Former All Blacks coach Steve Hansen was not going to entertain any notion that his side had been guilty of anything other than total commitment in Dublin, 2016.
The All Blacks had beaten Ireland 21-9 in a contest that was about as full-blooded as any in the professional age. There were two yellow cards shown to New Zealand in a game that had countless collisions that were frankly hard to watch, never mind endure.
When he was pushed for a third time by RTE’s post-match interviewer Claire McNamara to explain the nature of some of the tackling, he snapped: “Do you want me to tell you we’re a dirty side or something? Is that what you’re saying?”
His prickliness was illustrative of the frustration he was feeling at having seen his side flirt with danger all game. The All Blacks had pushed the bounds of acceptable aggression and execution and as much as that was a failure to live up to their internal expectations around discipline, it carried the wider possibility of damaging the brand.

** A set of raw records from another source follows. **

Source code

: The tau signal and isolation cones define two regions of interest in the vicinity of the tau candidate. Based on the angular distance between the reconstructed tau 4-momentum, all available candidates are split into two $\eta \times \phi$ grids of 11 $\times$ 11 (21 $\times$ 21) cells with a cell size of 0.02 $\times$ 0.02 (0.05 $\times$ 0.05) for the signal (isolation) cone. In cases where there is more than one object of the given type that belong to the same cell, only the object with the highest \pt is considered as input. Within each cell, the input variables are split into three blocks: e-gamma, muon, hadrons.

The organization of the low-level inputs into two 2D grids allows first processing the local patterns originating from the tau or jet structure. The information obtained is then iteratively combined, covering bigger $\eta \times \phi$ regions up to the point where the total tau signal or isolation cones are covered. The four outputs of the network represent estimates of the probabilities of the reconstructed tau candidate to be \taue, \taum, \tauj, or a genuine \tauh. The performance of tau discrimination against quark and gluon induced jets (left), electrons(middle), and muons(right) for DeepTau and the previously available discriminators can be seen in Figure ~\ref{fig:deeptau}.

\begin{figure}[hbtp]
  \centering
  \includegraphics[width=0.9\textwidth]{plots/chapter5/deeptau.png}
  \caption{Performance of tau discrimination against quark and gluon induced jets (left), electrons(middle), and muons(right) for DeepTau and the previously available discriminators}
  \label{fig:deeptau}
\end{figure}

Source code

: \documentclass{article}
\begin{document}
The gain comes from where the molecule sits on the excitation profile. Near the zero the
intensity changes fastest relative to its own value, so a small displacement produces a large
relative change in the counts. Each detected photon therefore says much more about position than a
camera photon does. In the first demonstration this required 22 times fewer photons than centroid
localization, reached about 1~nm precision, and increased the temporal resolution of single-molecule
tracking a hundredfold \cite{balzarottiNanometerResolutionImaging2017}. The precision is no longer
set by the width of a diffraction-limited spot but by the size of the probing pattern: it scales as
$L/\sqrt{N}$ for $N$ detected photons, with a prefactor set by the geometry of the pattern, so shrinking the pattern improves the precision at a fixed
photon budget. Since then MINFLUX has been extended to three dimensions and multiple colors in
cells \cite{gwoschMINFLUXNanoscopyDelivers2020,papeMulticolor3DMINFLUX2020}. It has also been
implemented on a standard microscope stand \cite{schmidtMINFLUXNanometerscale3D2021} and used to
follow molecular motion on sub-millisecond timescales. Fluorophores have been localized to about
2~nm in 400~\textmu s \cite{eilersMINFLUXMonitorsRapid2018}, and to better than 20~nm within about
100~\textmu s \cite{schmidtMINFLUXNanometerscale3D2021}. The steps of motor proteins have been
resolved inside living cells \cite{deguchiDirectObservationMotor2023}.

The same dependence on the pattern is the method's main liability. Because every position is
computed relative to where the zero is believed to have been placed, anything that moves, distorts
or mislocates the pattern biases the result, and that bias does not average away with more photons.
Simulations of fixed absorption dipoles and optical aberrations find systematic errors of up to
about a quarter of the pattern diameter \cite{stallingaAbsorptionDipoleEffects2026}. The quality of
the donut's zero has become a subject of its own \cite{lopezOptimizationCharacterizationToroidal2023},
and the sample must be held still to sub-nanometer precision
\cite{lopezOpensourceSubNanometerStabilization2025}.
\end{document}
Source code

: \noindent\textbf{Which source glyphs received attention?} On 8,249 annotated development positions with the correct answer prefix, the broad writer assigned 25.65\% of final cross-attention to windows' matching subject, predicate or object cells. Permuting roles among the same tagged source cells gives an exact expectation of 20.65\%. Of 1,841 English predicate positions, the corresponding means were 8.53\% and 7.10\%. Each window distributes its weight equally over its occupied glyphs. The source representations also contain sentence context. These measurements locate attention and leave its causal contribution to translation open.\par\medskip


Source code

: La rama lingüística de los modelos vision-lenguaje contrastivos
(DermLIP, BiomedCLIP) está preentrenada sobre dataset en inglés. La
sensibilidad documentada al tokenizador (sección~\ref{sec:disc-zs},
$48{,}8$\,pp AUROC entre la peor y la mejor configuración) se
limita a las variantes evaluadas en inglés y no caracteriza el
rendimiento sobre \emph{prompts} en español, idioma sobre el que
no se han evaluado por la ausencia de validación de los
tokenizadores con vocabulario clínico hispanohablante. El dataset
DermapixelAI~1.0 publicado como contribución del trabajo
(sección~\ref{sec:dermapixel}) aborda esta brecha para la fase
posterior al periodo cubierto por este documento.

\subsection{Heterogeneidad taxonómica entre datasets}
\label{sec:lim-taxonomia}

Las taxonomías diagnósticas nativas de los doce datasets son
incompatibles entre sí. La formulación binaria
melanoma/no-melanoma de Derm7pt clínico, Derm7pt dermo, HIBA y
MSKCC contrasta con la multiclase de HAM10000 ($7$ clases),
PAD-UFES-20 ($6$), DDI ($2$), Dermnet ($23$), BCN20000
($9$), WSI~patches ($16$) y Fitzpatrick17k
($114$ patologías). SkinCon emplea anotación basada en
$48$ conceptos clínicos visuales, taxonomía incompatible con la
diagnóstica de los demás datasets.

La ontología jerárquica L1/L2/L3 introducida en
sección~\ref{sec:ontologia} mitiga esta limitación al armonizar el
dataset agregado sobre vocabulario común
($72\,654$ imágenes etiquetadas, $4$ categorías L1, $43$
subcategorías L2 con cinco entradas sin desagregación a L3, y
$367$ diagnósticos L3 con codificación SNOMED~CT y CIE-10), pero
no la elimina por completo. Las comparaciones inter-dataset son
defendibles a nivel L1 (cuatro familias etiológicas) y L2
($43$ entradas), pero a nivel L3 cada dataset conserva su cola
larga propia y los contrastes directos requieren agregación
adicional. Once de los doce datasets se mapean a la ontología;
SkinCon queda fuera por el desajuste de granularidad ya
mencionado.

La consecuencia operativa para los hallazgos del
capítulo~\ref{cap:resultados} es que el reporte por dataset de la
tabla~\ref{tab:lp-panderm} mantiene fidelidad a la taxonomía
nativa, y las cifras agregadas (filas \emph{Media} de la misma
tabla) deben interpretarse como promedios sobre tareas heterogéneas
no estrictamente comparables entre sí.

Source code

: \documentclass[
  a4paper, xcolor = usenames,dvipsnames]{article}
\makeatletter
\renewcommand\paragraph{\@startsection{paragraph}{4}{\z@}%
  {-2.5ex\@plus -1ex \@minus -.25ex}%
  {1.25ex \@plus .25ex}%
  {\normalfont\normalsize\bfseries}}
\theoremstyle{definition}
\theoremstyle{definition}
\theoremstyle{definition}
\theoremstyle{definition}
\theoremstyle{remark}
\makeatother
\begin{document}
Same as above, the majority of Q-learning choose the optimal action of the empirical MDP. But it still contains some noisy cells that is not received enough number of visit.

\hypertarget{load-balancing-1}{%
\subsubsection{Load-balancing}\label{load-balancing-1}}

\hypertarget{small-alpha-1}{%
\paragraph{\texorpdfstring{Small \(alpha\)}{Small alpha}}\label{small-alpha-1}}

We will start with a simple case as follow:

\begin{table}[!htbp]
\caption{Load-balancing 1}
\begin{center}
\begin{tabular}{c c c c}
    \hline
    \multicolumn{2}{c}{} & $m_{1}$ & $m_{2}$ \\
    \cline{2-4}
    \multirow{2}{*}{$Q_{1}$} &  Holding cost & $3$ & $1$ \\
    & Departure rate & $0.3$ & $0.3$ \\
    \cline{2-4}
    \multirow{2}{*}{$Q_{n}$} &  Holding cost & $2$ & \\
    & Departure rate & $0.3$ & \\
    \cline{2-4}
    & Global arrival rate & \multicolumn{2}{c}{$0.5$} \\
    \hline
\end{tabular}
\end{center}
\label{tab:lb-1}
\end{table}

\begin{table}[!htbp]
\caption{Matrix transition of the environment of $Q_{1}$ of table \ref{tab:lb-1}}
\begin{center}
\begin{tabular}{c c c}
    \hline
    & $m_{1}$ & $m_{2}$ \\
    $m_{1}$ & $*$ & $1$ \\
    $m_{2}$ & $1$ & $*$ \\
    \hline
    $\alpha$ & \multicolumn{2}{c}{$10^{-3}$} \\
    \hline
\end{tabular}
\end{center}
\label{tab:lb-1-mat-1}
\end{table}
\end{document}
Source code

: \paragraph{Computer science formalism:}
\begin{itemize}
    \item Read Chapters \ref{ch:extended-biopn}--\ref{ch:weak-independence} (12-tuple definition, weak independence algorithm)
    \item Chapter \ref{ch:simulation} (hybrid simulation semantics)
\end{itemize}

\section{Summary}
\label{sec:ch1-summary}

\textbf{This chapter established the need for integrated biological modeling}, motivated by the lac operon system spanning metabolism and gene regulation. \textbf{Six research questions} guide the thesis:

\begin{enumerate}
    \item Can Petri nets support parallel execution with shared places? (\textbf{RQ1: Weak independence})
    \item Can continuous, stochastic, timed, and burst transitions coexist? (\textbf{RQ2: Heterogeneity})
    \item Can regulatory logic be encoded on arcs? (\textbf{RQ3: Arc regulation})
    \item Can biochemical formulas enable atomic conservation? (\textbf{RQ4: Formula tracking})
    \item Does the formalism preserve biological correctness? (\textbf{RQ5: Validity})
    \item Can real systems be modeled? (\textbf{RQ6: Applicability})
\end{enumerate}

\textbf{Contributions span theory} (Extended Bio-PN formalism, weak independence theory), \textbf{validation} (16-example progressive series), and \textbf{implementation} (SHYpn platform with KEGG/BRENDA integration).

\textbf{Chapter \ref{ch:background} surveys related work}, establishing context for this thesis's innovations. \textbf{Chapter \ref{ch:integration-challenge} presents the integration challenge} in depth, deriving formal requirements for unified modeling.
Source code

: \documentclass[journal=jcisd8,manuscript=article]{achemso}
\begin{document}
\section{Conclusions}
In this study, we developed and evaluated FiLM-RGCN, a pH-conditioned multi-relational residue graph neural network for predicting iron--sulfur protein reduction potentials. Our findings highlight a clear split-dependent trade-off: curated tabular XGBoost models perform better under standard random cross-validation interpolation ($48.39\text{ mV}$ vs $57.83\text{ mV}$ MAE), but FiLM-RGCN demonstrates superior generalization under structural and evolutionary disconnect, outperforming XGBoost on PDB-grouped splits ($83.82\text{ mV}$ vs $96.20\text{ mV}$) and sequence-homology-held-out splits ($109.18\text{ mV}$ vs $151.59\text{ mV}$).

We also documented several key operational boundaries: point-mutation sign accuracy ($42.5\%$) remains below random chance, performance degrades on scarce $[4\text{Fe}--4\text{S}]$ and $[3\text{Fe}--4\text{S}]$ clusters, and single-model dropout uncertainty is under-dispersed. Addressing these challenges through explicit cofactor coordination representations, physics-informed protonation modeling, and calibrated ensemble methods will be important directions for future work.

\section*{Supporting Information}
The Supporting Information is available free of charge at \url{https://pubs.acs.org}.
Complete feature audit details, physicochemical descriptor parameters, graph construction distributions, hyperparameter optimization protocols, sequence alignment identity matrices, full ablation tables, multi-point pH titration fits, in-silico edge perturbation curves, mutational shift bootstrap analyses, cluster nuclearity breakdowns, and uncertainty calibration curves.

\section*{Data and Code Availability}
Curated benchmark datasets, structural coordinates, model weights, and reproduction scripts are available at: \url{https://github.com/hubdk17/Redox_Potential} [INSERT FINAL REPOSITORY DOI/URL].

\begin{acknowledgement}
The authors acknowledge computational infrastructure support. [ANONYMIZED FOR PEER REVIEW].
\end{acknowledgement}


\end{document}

And this is yet one more reality that impacts the All Blacks and steers them away from endorsing a culture of enforcement or picking those who revel in the dark art of intimidation by violence.
The All Blacks are the financial bread winner in New Zealand. About 70 per cent of the approximate $200 million of annual revenue generated by professional rugby in each of the last three years is directly attributable to the All Blacks.
The grassroots game and indeed provincial and Super Rugby, live off the power of the All Blacks’ brand. About $80m a year is generated through broadcast income – most of which is attached to the All Blacks test programme, while AIG pay around $12m a year to have their name on the famous jersey and other sponsors tip in around another $60m a year to be associated with the best known team in the world.
The All Blacks are a brand and they are a brand built on values of trust, discipline, teamwork, unity and respect. The concept of an enforcer does not fit into that vision on any level and nor does the incessant brutality that was on display in Dublin four years ago.
It would be laughable to say the All Blacks are beyond reproach. Silly to believe they don’t have individuals capable of crass and cynical acts to help them win.
They can look after themselves just fine but in their 115-year test history, they have never had what the rest of the world would recognise as an enforcer.